**Exercise description**
Print all of the records. Exclude the images.

[Document images with source code]
· · · · ·

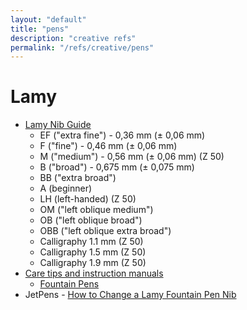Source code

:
 ```yaml
---
layout: "default"
title: "pens"
description: "creative refs"
permalink: "/refs/creative/pens"
---
```


# Lamy

- [Lamy Nib Guide](https://www.lamy.com/en/lamy-nib-guide/)
    - EF ("extra fine") - 0,36 mm (± 0,06 mm)
    - F ("fine") - 0,46 mm (± 0,06 mm)
    - M ("medium") - 0,56 mm (± 0,06 mm) (Z 50)
    - B ("broad") - 0,675 mm (± 0,075 mm)
    - BB ("extra broad")
    - A (beginner)
    - LH (left-handed) (Z 50)
    - OM ("left oblique medium")
    - OB ("left oblique broad")
    - OBB ("left oblique extra broad")
    - Calligraphy 1.1 mm (Z 50)
    - Calligraphy 1.5 mm (Z 50)
    - Calligraphy 1.9 mm (Z 50)
- [Care tips and instruction manuals](https://www.lamy.com/en/care-tips/)
    - [Fountain Pens](https://www.lamy.com/en/care-tips/fountain-pens/)
- JetPens - [How to Change a Lamy Fountain Pen Nib](https://www.jetpens.com/blog/How-to-Change-a-Lamy-Fountain-Pen-Nib/pt/270)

· · · · ·

**Result**
Source code

:
 ```yaml
---
layout: "default"
title: "pens"
description: "creative refs"
permalink: "/refs/creative/pens"
---
```


# Lamy

- [Lamy Nib Guide](https://www.lamy.com/en/lamy-nib-guide/)
    - EF ("extra fine") - 0,36 mm (± 0,06 mm)
    - F ("fine") - 0,46 mm (± 0,06 mm)
    - M ("medium") - 0,56 mm (± 0,06 mm) (Z 50)
    - B ("broad") - 0,675 mm (± 0,075 mm)
    - BB ("extra broad")
    - A (beginner)
    - LH (left-handed) (Z 50)
    - OM ("left oblique medium")
    - OB ("left oblique broad")
    - OBB ("left oblique extra broad")
    - Calligraphy 1.1 mm (Z 50)
    - Calligraphy 1.5 mm (Z 50)
    - Calligraphy 1.9 mm (Z 50)
- [Care tips and instruction manuals](https://www.lamy.com/en/care-tips/)
    - [Fountain Pens](https://www.lamy.com/en/care-tips/fountain-pens/)
- JetPens - [How to Change a Lamy Fountain Pen Nib](https://www.jetpens.com/blog/How-to-Change-a-Lamy-Fountain-Pen-Nib/pt/270)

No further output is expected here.